• **Exercise description**
From the data below, restate every line word for word.

• **Records supplied**
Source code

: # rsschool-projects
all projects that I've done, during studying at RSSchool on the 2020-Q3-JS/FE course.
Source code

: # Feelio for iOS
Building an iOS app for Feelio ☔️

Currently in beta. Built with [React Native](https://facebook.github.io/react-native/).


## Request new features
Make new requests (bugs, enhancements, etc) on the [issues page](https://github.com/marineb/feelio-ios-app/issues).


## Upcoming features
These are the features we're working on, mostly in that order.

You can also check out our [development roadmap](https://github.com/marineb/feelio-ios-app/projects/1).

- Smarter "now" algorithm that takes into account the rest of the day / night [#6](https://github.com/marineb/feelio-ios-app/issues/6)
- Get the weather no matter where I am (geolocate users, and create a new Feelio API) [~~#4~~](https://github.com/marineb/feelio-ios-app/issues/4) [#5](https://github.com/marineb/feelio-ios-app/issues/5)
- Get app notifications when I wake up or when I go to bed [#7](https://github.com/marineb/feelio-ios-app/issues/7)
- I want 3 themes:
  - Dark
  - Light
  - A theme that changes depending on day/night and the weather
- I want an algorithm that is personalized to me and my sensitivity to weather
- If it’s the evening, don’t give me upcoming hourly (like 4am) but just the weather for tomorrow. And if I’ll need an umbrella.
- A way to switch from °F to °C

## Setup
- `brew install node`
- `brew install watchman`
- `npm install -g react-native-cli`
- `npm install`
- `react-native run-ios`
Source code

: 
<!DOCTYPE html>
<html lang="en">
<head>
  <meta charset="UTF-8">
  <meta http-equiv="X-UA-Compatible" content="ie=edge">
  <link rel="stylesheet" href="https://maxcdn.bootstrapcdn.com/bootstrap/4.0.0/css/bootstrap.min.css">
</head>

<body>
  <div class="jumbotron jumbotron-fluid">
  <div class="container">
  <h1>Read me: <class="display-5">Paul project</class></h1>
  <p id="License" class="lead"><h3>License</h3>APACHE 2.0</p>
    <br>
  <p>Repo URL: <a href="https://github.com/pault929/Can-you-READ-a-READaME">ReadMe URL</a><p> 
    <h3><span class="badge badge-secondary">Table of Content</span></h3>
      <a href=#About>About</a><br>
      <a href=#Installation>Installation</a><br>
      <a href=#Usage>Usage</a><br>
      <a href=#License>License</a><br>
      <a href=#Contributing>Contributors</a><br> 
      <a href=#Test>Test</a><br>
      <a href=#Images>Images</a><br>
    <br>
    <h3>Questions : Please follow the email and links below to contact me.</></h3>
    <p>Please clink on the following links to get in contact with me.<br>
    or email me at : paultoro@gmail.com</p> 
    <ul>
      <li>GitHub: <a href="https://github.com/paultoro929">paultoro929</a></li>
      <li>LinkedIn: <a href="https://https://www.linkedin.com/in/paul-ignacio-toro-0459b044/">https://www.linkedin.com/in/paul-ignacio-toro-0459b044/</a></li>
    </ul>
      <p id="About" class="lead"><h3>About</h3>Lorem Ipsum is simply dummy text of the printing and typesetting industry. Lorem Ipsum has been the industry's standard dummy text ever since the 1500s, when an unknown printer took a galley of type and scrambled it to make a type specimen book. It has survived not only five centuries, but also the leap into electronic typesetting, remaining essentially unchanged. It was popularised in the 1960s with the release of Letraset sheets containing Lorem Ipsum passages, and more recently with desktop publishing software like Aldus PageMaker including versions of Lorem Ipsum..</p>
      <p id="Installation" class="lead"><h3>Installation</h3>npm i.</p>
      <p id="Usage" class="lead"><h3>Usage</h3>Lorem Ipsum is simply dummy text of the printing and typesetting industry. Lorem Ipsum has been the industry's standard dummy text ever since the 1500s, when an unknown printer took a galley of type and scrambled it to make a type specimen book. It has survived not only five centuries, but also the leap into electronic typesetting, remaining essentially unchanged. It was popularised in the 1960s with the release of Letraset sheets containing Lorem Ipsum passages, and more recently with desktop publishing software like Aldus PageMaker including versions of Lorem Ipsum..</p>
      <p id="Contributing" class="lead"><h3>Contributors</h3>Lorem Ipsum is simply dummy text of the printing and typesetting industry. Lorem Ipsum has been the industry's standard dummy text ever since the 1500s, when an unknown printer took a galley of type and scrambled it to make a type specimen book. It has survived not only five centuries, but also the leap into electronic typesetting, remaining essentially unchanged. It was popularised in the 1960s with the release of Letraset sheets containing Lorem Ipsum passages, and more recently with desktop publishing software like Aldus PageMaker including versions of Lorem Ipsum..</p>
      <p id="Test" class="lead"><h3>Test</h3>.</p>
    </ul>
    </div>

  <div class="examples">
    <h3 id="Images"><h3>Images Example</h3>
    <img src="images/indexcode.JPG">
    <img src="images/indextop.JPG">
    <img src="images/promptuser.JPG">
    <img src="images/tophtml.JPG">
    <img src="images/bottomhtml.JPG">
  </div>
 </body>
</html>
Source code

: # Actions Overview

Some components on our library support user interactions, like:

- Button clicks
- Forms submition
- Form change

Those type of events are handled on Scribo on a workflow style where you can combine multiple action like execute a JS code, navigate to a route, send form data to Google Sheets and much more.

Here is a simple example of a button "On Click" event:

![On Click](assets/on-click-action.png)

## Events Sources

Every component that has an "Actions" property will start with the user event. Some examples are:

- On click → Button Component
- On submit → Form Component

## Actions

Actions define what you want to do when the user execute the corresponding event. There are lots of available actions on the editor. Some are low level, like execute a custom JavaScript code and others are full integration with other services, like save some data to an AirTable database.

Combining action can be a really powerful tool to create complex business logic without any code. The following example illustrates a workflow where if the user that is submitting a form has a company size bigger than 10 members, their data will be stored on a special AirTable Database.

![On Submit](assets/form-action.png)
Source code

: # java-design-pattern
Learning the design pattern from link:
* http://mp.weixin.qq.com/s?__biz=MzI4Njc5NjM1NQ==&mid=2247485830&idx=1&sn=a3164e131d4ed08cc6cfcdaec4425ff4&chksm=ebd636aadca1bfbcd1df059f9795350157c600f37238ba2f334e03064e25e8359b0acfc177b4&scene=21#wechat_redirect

• **Task answer**
Source code

: # rsschool-projects
all projects that I've done, during studying at RSSchool on the 2020-Q3-JS/FE course.
Source code

: # Feelio for iOS
Building an iOS app for Feelio ☔️

Currently in beta. Built with [React Native](https://facebook.github.io/react-native/).


## Request new features
Make new requests (bugs, enhancements, etc) on the [issues page](https://github.com/marineb/feelio-ios-app/issues).


## Upcoming features
These are the features we're working on, mostly in that order.

You can also check out our [development roadmap](https://github.com/marineb/feelio-ios-app/projects/1).

- Smarter "now" algorithm that takes into account the rest of the day / night [#6](https://github.com/marineb/feelio-ios-app/issues/6)
- Get the weather no matter where I am (geolocate users, and create a new Feelio API) [~~#4~~](https://github.com/marineb/feelio-ios-app/issues/4) [#5](https://github.com/marineb/feelio-ios-app/issues/5)
- Get app notifications when I wake up or when I go to bed [#7](https://github.com/marineb/feelio-ios-app/issues/7)
- I want 3 themes:
  - Dark
  - Light
  - A theme that changes depending on day/night and the weather
- I want an algorithm that is personalized to me and my sensitivity to weather
- If it’s the evening, don’t give me upcoming hourly (like 4am) but just the weather for tomorrow. And if I’ll need an umbrella.
- A way to switch from °F to °C

## Setup
- `brew install node`
- `brew install watchman`
- `npm install -g react-native-cli`
- `npm install`
- `react-native run-ios`
Source code

: 
<!DOCTYPE html>
<html lang="en">
<head>
  <meta charset="UTF-8">
  <meta http-equiv="X-UA-Compatible" content="ie=edge">
  <link rel="stylesheet" href="https://maxcdn.bootstrapcdn.com/bootstrap/4.0.0/css/bootstrap.min.css">
</head>

<body>
  <div class="jumbotron jumbotron-fluid">
  <div class="container">
  <h1>Read me: <class="display-5">Paul project</class></h1>
  <p id="License" class="lead"><h3>License</h3>APACHE 2.0</p>
    <br>
  <p>Repo URL: <a href="https://github.com/pault929/Can-you-READ-a-READaME">ReadMe URL</a><p> 
    <h3><span class="badge badge-secondary">Table of Content</span></h3>
      <a href=#About>About</a><br>
      <a href=#Installation>Installation</a><br>
      <a href=#Usage>Usage</a><br>
      <a href=#License>License</a><br>
      <a href=#Contributing>Contributors</a><br> 
      <a href=#Test>Test</a><br>
      <a href=#Images>Images</a><br>
    <br>
    <h3>Questions : Please follow the email and links below to contact me.</></h3>
    <p>Please clink on the following links to get in contact with me.<br>
    or email me at : paultoro@gmail.com</p> 
    <ul>
      <li>GitHub: <a href="https://github.com/paultoro929">paultoro929</a></li>
      <li>LinkedIn: <a href="https://https://www.linkedin.com/in/paul-ignacio-toro-0459b044/">https://www.linkedin.com/in/paul-ignacio-toro-0459b044/</a></li>
    </ul>
      <p id="About" class="lead"><h3>About</h3>Lorem Ipsum is simply dummy text of the printing and typesetting industry. Lorem Ipsum has been the industry's standard dummy text ever since the 1500s, when an unknown printer took a galley of type and scrambled it to make a type specimen book. It has survived not only five centuries, but also the leap into electronic typesetting, remaining essentially unchanged. It was popularised in the 1960s with the release of Letraset sheets containing Lorem Ipsum passages, and more recently with desktop publishing software like Aldus PageMaker including versions of Lorem Ipsum..</p>
      <p id="Installation" class="lead"><h3>Installation</h3>npm i.</p>
      <p id="Usage" class="lead"><h3>Usage</h3>Lorem Ipsum is simply dummy text of the printing and typesetting industry. Lorem Ipsum has been the industry's standard dummy text ever since the 1500s, when an unknown printer took a galley of type and scrambled it to make a type specimen book. It has survived not only five centuries, but also the leap into electronic typesetting, remaining essentially unchanged. It was popularised in the 1960s with the release of Letraset sheets containing Lorem Ipsum passages, and more recently with desktop publishing software like Aldus PageMaker including versions of Lorem Ipsum..</p>
      <p id="Contributing" class="lead"><h3>Contributors</h3>Lorem Ipsum is simply dummy text of the printing and typesetting industry. Lorem Ipsum has been the industry's standard dummy text ever since the 1500s, when an unknown printer took a galley of type and scrambled it to make a type specimen book. It has survived not only five centuries, but also the leap into electronic typesetting, remaining essentially unchanged. It was popularised in the 1960s with the release of Letraset sheets containing Lorem Ipsum passages, and more recently with desktop publishing software like Aldus PageMaker including versions of Lorem Ipsum..</p>
      <p id="Test" class="lead"><h3>Test</h3>.</p>
    </ul>
    </div>

  <div class="examples">
    <h3 id="Images"><h3>Images Example</h3>
    <img src="images/indexcode.JPG">
    <img src="images/indextop.JPG">
    <img src="images/promptuser.JPG">
    <img src="images/tophtml.JPG">
    <img src="images/bottomhtml.JPG">
  </div>
 </body>
</html>
Source code

: # Actions Overview

Some components on our library support user interactions, like:

- Button clicks
- Forms submition
- Form change

Those type of events are handled on Scribo on a workflow style where you can combine multiple action like execute a JS code, navigate to a route, send form data to Google Sheets and much more.

Here is a simple example of a button "On Click" event:

![On Click](assets/on-click-action.png)

## Events Sources

Every component that has an "Actions" property will start with the user event. Some examples are:

- On click → Button Component
- On submit → Form Component

## Actions

Actions define what you want to do when the user execute the corresponding event. There are lots of available actions on the editor. Some are low level, like execute a custom JavaScript code and others are full integration with other services, like save some data to an AirTable database.

Combining action can be a really powerful tool to create complex business logic without any code. The following example illustrates a workflow where if the user that is submitting a form has a company size bigger than 10 members, their data will be stored on a special AirTable Database.

![On Submit](assets/form-action.png)
Source code

: # java-design-pattern
Learning the design pattern from link:
* http://mp.weixin.qq.com/s?__biz=MzI4Njc5NjM1NQ==&mid=2247485830&idx=1&sn=a3164e131d4ed08cc6cfcdaec4425ff4&chksm=ebd636aadca1bfbcd1df059f9795350157c600f37238ba2f334e03064e25e8359b0acfc177b4&scene=21#wechat_redirect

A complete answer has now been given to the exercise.